Tidak hanya tentara Belanda saja yang pernah hidup di Benteng Van Der Wijck. Jenderal Besar Soeharto, penguasa Orde Baru bahkan sempat melewatkan lembar hidupnya di benteng yang terletak di Desa Sedayu, Kecamatan Gombong, Kebumen, Jawa Tengah (Jateng) sewaktu menjadi anggota KNIL.
Benteng kokoh yang kini dicat merah itu telah berganti-ganti fungsinya. Sejak dibangun saat terjadinya peperangan Pangeran Diponegoro sekitar 1825-1830, Benteng Van Der Wijck digunakan sebagai tempat pertahanan. Meski demikian, ada sejumlah ahli yang yakin kalau benteng itu bukan merupakan benteng pertahanan, melainkan sebagai benteng logistik dan Puppilen School atau sekolah calon militer. Secara pasti memang tidak ada sejarah yang mencatat secara persis untuk apa saja benteng itu difungsikan.
Pembangunan benteng yang disebut-sebut sebagai satu-satunya benteng berbentuk oktagonal di Indonesia itu kerap dikaitkan dengan nama seorang Jenderal Belanda yang bertugas di Bagelen Purworejo tahun 1787-1876 bernama Frans David Cochius. Namun, kemudian benteng itu disebut Van der Wijck, sesuai dengan nama di pintu masuk benteng. Van der Wijck merupakan perwira militer dengan karir cemerlang karena konon mampu memenangkan berbagai peperangan di Indonesia. Tidak ada catatan pasti dalam sejarah kapan dimulainya pembangunan benteng tersebut, namun ada yang memperkirakan tahun 1827.
Ciri paling khas Benteng Van Der Wijck adalah segi delapan dengan luas mencapai 7.168 meter persegi. Tinggi benteng mencapai 10 meter yang terdiri dari dua lantai. Tebal dinding 1,4 meter (m) dan tebal lantai 1,1 m. Hampir seluruh bangunan bentuknya adalah tembok, termasuk atapnya yang berasal dari batu bata.
Untuk berkeliling benteng dengan jalan kaki santai membutuhkan waktu sekitar 30 menit menyusuri lantai satu dan dua. Di lantai satu dan dua terdapat masing-masing 16 ruangan besar dengan ukuran 18 x 6,5 m. Sementara ruang kecil di lantai satu berbagai macam ukuran ada 27 ruangan, sementara di lantai dua terdapat 25 ruangan.

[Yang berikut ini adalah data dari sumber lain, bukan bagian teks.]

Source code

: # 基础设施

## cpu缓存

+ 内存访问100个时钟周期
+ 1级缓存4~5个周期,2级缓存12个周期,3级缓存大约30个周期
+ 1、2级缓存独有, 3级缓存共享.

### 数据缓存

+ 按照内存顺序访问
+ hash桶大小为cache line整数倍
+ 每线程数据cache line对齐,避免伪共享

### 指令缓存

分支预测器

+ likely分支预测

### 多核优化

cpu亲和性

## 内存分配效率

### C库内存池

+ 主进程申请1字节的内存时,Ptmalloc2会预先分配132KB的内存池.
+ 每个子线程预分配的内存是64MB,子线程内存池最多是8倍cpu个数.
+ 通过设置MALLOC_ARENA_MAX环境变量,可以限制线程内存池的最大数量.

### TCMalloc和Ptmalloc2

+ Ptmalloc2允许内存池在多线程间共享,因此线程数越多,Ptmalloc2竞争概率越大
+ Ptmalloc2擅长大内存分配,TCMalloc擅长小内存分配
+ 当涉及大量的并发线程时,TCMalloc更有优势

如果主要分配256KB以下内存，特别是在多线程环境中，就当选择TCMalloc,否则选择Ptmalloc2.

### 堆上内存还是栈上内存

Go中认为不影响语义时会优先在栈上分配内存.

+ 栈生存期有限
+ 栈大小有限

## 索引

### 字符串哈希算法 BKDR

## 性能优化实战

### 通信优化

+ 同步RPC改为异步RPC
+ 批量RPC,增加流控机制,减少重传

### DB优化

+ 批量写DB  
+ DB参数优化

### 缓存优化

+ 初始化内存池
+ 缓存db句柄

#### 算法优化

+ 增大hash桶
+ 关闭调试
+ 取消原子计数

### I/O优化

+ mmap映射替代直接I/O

Pada lantai satu terdapat empat pintu gerbang, 72 jendela, 63 pintu antarruangan maupun pintu keluar benteng, 8 anak tangga ke lantai dua serta dua anak tangga darurat. Sedangkan di lantai dua, terdapat 84 jendela, 70 pintu penghubung dan empat anak tangga ke bagian atap.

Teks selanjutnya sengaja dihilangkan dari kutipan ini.